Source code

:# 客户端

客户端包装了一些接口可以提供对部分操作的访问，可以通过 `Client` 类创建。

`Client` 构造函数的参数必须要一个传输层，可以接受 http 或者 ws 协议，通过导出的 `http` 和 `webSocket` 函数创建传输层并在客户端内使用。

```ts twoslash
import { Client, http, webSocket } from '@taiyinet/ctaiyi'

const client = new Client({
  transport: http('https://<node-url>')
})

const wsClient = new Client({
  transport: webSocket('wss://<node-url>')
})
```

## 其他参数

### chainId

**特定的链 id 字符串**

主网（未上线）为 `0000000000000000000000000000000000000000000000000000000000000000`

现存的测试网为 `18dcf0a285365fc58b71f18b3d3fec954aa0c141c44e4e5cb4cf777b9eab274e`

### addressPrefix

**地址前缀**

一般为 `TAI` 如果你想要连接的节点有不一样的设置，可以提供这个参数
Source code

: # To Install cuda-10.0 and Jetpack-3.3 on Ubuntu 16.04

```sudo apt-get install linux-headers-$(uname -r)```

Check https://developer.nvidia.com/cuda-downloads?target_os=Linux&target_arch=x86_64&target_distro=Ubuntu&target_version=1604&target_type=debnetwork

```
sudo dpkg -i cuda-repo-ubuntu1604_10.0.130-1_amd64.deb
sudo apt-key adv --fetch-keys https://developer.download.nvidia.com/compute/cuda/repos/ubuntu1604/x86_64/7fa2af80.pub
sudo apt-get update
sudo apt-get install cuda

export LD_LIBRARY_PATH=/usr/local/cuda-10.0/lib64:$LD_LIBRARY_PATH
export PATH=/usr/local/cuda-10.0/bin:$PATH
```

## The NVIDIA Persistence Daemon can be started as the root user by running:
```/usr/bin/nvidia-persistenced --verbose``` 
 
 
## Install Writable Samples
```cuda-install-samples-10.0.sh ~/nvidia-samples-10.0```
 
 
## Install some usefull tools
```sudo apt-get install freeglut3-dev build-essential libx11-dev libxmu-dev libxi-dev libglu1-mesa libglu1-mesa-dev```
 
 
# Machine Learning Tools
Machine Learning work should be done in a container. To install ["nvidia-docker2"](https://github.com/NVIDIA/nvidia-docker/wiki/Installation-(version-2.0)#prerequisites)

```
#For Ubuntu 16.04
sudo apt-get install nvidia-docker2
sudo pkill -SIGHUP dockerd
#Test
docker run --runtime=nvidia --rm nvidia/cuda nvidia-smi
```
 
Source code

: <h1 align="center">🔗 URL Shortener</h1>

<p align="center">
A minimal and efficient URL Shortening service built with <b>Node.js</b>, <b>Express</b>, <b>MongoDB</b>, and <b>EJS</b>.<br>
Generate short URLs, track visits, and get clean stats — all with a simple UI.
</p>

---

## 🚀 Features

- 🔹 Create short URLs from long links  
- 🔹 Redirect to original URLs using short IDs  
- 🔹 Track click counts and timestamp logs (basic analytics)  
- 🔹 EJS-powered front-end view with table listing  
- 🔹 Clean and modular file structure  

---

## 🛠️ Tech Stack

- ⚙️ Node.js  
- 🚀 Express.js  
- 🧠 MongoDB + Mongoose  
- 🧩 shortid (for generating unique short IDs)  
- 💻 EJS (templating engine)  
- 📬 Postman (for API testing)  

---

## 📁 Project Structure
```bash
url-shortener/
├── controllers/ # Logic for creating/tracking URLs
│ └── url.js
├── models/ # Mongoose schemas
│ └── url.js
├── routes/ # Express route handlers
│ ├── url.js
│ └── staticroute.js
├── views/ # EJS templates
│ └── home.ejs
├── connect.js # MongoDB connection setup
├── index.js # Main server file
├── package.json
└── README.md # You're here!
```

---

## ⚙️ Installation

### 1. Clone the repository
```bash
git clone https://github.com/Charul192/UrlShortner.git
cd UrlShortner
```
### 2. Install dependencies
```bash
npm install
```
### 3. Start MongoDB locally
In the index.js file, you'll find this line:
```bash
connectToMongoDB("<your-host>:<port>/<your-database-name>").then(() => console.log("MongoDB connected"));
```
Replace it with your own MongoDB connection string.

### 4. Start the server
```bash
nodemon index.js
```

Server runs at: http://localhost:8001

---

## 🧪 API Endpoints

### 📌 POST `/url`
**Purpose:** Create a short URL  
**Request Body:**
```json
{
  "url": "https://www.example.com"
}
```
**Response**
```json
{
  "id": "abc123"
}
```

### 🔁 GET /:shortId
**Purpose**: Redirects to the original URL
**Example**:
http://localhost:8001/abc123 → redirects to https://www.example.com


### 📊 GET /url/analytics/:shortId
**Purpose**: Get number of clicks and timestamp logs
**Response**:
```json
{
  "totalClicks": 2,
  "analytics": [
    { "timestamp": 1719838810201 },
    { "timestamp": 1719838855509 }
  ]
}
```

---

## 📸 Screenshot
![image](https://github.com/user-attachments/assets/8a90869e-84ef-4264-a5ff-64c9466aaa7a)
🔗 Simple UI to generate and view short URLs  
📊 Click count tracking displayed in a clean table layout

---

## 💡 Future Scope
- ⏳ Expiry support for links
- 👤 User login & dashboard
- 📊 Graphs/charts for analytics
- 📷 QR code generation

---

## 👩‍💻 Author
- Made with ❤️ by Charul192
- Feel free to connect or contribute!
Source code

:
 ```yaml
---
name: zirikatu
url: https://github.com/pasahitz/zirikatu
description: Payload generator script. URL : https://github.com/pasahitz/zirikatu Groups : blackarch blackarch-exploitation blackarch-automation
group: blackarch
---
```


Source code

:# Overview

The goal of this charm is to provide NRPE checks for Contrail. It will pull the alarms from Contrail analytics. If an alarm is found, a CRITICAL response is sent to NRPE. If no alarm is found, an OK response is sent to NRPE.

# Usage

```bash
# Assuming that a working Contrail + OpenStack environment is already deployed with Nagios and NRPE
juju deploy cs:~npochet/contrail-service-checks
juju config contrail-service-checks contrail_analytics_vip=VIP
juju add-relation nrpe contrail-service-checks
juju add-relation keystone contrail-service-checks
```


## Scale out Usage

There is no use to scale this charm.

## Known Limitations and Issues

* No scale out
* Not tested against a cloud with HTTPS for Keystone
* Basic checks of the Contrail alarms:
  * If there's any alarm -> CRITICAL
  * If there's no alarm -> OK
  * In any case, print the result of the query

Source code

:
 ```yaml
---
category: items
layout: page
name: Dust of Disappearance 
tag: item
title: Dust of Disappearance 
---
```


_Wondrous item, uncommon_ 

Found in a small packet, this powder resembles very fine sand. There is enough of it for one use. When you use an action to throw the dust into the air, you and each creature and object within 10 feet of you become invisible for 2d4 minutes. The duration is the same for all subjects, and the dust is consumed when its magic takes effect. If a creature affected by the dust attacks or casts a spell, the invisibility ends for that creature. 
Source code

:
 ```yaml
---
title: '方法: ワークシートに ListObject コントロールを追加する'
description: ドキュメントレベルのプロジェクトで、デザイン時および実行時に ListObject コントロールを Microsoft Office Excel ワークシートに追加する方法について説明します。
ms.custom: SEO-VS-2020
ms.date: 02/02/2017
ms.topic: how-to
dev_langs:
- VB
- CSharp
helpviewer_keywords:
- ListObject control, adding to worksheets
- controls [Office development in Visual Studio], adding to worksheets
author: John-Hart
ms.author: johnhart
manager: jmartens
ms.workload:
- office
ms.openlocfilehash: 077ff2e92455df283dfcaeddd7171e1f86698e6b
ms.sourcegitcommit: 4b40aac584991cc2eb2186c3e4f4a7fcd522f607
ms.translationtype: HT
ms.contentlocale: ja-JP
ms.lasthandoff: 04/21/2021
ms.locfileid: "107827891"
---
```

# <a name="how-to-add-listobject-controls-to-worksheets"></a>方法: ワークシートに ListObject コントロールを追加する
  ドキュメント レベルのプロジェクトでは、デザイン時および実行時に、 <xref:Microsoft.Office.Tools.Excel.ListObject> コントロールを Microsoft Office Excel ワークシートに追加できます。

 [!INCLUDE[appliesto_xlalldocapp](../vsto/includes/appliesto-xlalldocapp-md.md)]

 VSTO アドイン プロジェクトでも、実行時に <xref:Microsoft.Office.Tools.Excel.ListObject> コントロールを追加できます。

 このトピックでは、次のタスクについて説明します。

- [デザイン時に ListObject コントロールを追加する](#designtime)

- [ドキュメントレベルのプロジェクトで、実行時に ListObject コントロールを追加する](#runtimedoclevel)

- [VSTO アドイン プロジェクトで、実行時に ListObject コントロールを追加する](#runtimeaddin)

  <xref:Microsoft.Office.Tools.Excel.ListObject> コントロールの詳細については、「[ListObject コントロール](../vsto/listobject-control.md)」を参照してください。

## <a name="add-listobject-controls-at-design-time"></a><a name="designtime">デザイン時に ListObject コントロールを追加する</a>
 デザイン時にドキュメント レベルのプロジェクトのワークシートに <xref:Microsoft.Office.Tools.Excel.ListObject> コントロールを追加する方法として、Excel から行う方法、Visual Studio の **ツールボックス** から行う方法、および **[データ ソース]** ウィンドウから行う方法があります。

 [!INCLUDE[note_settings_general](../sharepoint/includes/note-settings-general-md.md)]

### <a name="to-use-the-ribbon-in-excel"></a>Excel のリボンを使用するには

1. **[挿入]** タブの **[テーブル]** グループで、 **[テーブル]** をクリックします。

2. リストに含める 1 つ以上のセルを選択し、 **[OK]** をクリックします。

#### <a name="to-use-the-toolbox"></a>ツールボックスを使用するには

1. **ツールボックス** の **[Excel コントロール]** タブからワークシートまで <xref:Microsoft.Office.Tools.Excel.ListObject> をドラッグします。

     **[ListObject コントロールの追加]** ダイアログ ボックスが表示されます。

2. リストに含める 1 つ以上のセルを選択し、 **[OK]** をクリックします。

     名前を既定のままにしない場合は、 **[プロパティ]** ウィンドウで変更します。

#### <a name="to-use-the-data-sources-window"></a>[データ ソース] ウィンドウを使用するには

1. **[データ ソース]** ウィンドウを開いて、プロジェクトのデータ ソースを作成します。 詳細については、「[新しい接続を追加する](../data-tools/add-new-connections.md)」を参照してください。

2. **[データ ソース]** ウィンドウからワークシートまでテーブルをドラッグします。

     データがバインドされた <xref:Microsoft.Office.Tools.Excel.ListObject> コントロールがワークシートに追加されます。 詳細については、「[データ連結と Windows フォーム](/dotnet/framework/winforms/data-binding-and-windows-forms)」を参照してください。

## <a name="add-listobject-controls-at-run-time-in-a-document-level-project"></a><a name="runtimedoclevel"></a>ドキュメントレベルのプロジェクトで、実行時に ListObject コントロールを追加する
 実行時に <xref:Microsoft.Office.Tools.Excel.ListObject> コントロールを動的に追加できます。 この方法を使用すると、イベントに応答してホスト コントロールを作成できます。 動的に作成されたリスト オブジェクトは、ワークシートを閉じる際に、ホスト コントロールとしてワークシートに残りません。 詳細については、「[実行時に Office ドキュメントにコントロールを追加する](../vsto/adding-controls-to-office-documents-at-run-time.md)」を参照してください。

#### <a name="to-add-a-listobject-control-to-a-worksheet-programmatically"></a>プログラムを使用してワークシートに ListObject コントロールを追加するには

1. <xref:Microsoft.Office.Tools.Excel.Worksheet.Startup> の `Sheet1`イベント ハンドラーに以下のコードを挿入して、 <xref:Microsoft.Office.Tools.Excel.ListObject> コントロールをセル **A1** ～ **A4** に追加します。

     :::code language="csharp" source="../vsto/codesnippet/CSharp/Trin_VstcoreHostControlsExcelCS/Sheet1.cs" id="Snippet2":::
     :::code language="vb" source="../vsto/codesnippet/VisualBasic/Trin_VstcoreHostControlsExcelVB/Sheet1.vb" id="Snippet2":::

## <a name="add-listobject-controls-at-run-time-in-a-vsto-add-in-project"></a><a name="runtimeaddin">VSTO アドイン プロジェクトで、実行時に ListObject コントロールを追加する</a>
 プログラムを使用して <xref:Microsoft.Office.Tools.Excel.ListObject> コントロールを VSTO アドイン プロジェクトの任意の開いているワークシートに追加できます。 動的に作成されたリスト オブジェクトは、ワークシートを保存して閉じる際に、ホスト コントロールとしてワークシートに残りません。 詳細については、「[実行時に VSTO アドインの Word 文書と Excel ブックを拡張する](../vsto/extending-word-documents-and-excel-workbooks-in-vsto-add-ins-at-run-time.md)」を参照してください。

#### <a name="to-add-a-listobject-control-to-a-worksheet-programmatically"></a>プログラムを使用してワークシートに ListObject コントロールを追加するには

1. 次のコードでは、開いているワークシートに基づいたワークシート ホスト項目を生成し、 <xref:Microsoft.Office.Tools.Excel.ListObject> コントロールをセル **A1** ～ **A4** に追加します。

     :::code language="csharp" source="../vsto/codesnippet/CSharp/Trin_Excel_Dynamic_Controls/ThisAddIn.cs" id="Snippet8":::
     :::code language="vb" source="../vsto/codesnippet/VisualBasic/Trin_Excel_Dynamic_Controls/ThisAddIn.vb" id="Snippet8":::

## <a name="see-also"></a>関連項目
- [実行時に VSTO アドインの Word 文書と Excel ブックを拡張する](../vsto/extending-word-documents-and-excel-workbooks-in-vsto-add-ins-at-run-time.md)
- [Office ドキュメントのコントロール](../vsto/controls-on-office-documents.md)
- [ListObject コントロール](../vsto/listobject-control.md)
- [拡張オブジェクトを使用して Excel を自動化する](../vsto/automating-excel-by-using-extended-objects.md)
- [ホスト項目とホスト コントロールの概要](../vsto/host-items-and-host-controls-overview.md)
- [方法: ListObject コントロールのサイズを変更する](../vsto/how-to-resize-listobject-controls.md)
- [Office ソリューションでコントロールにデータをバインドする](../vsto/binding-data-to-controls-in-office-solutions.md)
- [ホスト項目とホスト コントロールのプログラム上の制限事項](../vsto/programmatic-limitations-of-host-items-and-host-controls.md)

## [Work instructions]
Wherever "service" occurs in the entries above, copy the line it sits on.

## [Solution for this task]
A minimal and efficient URL Shortening service built with <b>Node.js</b>, <b>Express</b>, <b>MongoDB</b>, and <b>EJS</b>.<br>
juju deploy cs:~npochet/contrail-service-checks
juju config contrail-service-checks contrail_analytics_vip=VIP
juju add-relation nrpe contrail-service-checks
juju add-relation keystone contrail-service-checks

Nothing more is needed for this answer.